Casa Cavallina, Casa Zanetto, Casone della Lanterna, Casone Paviero, Tabarra Agosta, Chiavica Bedoni, i luoghi toccati nella fuga nelle valli e nei canali di Comacchio, fino alle Mandriole, dove nella fattoria Giuccioli, tra gli stenti, Anita si spense nella notte del 4 agosto.
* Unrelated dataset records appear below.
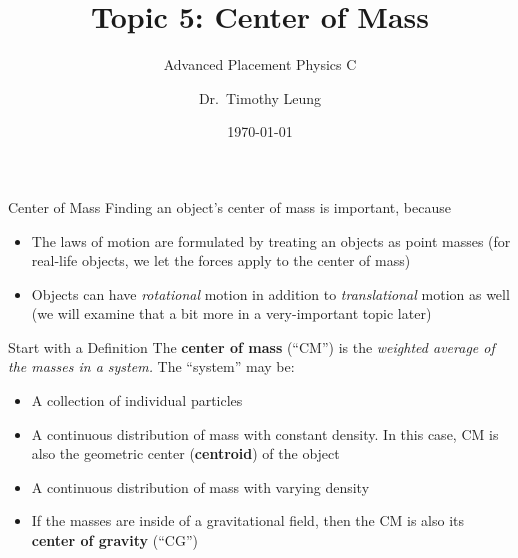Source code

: \documentclass[12pt,compress,aspectratio=169]{beamer}
\title{Topic 5: Center of Mass}
\subtitle{Advanced Placement Physics C}
\author[TML]{Dr.\ Timothy Leung}
\institute{Olympiads School}
\date{\today}
\begin{document}
\begin{frame}
  \maketitle
\end{frame}



%  



\begin{frame}{Center of Mass}
  Finding an object's center of mass is important, because
  \begin{itemize}
  \item The laws of motion are formulated by treating an objects as point
    masses (for real-life objects, we let the forces apply to the center of
    mass)
  \item Objects can have \emph{rotational} motion in addition to
    \emph{translational} motion as well (we will examine that a bit more in a
    very-important topic later)
  \end{itemize}
\end{frame}



\begin{frame}{Start with a Definition}
  The \textbf{center of mass} (``CM'') is the \emph{weighted average of the
    masses in a system.} The ``system'' may be:
  \begin{itemize}
  \item A collection of individual particles
  \item A continuous distribution of mass with constant density. In this case,
    CM is also the geometric center (\textbf{centroid}) of the object
  \item A continuous distribution of mass with varying density
  \item If the masses are inside of a gravitational field, then the CM is also
    its \textbf{center of gravity} (``CG'')
  \end{itemize}
\end{frame}
\end{document}
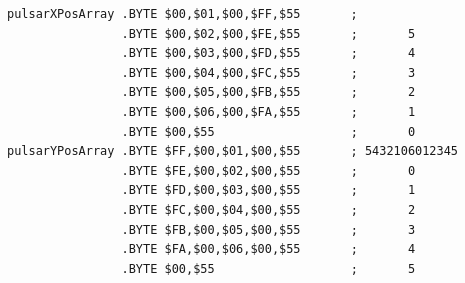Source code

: \begin{lstlisting}
pulsarXPosArray .BYTE $00,$01,$00,$FF,$55       ;
                .BYTE $00,$02,$00,$FE,$55       ;       5      
                .BYTE $00,$03,$00,$FD,$55       ;       4      
                .BYTE $00,$04,$00,$FC,$55       ;       3      
                .BYTE $00,$05,$00,$FB,$55       ;       2      
                .BYTE $00,$06,$00,$FA,$55       ;       1      
                .BYTE $00,$55                   ;       0      
pulsarYPosArray .BYTE $FF,$00,$01,$00,$55       ; 5432106012345
                .BYTE $FE,$00,$02,$00,$55       ;       0      
                .BYTE $FD,$00,$03,$00,$55       ;       1      
                .BYTE $FC,$00,$04,$00,$55       ;       2      
                .BYTE $FB,$00,$05,$00,$55       ;       3      
                .BYTE $FA,$00,$06,$00,$55       ;       4      
                .BYTE $00,$55                   ;       5      
\end{lstlisting}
Vi giungiamo anche noi dopo aver toccato l’attuale Porto Garibaldi e immergendoci proseguendo verso Comacchio nel panorama unico di questi luoghi tra Terra e Acqua.
Nelle terre della “Bonifica”
E’ seguendo la strada d’Argine Agosta che, superato il canale a bordo di un traghettino, arriviamo al corso del Reno all’altezza di Sant’Alberto, con una sola deviazione però, quella per toccare il paese a cui, nato nel ’39 dalle terre emerse con la bonifica, fu dato il nome di Anita, in ricordo e in onore di questa indomabile eroina risorgimentale.
Il luogo che fu per almeno un decennio la sua tomba si trova tra il bosco a qualche centinaio di metri dalla fattoria Giuccioli dove una stele si innalza, quasi dimenticata a ricordo.
Superata Casalborsetti la strada prosegue ora sulla provinciale per incontrare, all’altezza del moderno porto industriale di Ravenna, il Capanno del Pontaccio divenuto poi Garibaldi, un altro dei luoghi topici della fuga verso Ravenna prima e Forlì poi.
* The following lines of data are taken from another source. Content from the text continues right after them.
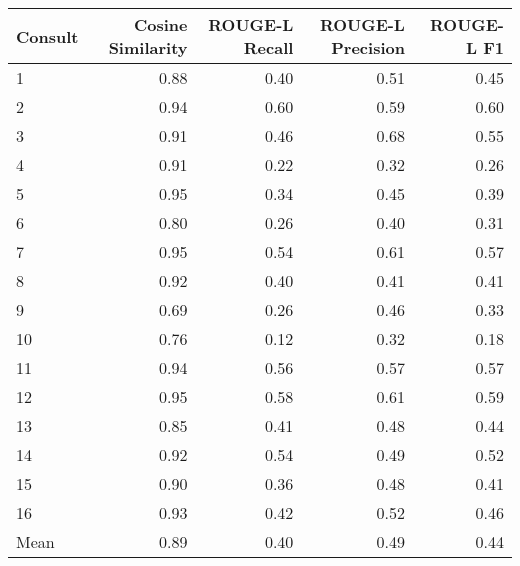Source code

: \begin{tabular}{lrrrr}
\toprule
Consult & Cosine Similarity & ROUGE-L Recall & ROUGE-L Precision & ROUGE-L F1 \\
\midrule
1 & 0.88 & 0.40 & 0.51 & 0.45 \\
2 & 0.94 & 0.60 & 0.59 & 0.60 \\
3 & 0.91 & 0.46 & 0.68 & 0.55 \\
4 & 0.91 & 0.22 & 0.32 & 0.26 \\
5 & 0.95 & 0.34 & 0.45 & 0.39 \\
6 & 0.80 & 0.26 & 0.40 & 0.31 \\
7 & 0.95 & 0.54 & 0.61 & 0.57 \\
8 & 0.92 & 0.40 & 0.41 & 0.41 \\
9 & 0.69 & 0.26 & 0.46 & 0.33 \\
10 & 0.76 & 0.12 & 0.32 & 0.18 \\
11 & 0.94 & 0.56 & 0.57 & 0.57 \\
12 & 0.95 & 0.58 & 0.61 & 0.59 \\
13 & 0.85 & 0.41 & 0.48 & 0.44 \\
14 & 0.92 & 0.54 & 0.49 & 0.52 \\
15 & 0.90 & 0.36 & 0.48 & 0.41 \\
16 & 0.93 & 0.42 & 0.52 & 0.46 \\
Mean & 0.89 & 0.40 & 0.49 & 0.44 \\
\bottomrule
\end{tabular}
Forlì e la fuga verso la Toscana
Con un viaggio tribolato vi giunsero nella notte tra il 14 e il 15 agosto. Qui, davanti al cimitero monumentale, avviene il passaggio tra i protagonisti della parte ravennate e quelli forlivesi, o meglio, avrebbe dovuto avvenire perché al momento dell’arrivo sul luogo dell’appuntamento non vi era nessuno a causa del ritardo accumulato sull’orario stabilito. Attraversata la città nella notte, ecco Terra del Sole e il confine tra Stato Pontificio e Granducato di Toscana.
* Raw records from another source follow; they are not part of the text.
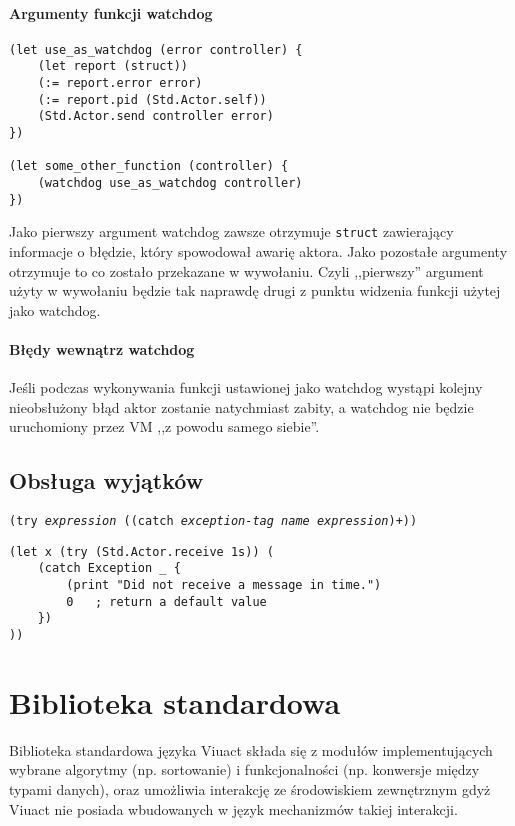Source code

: \paragraph*{Argumenty funkcji watchdog}

\begin{lstlisting}
(let use_as_watchdog (error controller) {
    (let report (struct))
    (:= report.error error)
    (:= report.pid (Std.Actor.self))
    (Std.Actor.send controller error)
})

(let some_other_function (controller) {
    (watchdog use_as_watchdog controller)
})
\end{lstlisting}

Jako pierwszy argument watchdog zawsze otrzymuje \texttt{struct} zawierający informacje o błędzie, który
spowodował awarię aktora. Jako pozostałe argumenty otrzymuje to co zostało przekazane w wywołaniu.
Czyli ,,pierwszy'' argument użyty w wywołaniu będzie tak naprawdę drugi z punktu widzenia funkcji użytej jako
watchdog.

\paragraph*{Błędy wewnątrz watchdog}

Jeśli podczas wykonywania funkcji ustawionej jako watchdog wystąpi kolejny nieobsłużony błąd aktor zostanie
natychmiast zabity, a watchdog nie będzie uruchomiony przez VM ,,z powodu samego siebie''.

\subsection{Obsługa wyjątków}

\texttt{(try \emph{expression} ((catch \emph{exception-tag} \emph{name} \emph{expression})+))}

\begin{lstlisting}
(let x (try (Std.Actor.receive 1s)) (
    (catch Exception _ {
        (print "Did not receive a message in time.")
        0   ; return a default value
    })
))
\end{lstlisting}

\newpage
\section{Biblioteka standardowa}

Biblioteka standardowa języka Viuact składa się z modułów implementujących wybrane algorytmy (np. sortowanie)
i funkcjonalności (np. konwersje między typami danych), oraz umożliwia interakcję ze środowiskiem zewnętrznym
gdyż Viuact nie posiada wbudowanych w język mechanizmów takiej interakcji.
Il paesaggio della pianura diventa un ricordo e inizia il cammino tra i monti.
Li attendeva a Modigliana un prete del tutto speciale, quel Don Giovanni Verità che, pratico dei luoghi per la sua passione per la caccia, fece da guida per un lungo tratto a Garibaldi e “Leggero”. Da Terra del Sole e Castrocaro, inizia così anche il nostro viaggio tra le prime cime appenniniche che, con la dolcezza delle loro curve e tornanti, ci fanno gustare appieno il piacere della guida quando la strada si fa stradina come all’altezza di Pieve Salutare con una deviazione sulla SP54 poco prima di Dovadola per visitare un luogo in cui il tempo sembra essersi fermato, quella Villa Raggi che, come ricordano busto e lapide, diede rifugio per la notte ai fuggitivi e ai loro accompagnator

L’appennino Tosco-Romagnolo
E’ poco dopo Dovadola, che con ciò che rimane del suo antico castello recentemente restaurato domina ancora la statale che si allunga verso il Passo del Muraglione e la Toscana, che deviamo verso Modigliana e il Passo del Monte Trebbio.
E’ qui che dovette avvenire il primo incontro con “Don Zvàn”, com’era chiamato dai suoi parrocchiani, per poi, attraverso percorsi secondari tra boschi e campi, giungere a Modigliana nella notte del 21 agosto.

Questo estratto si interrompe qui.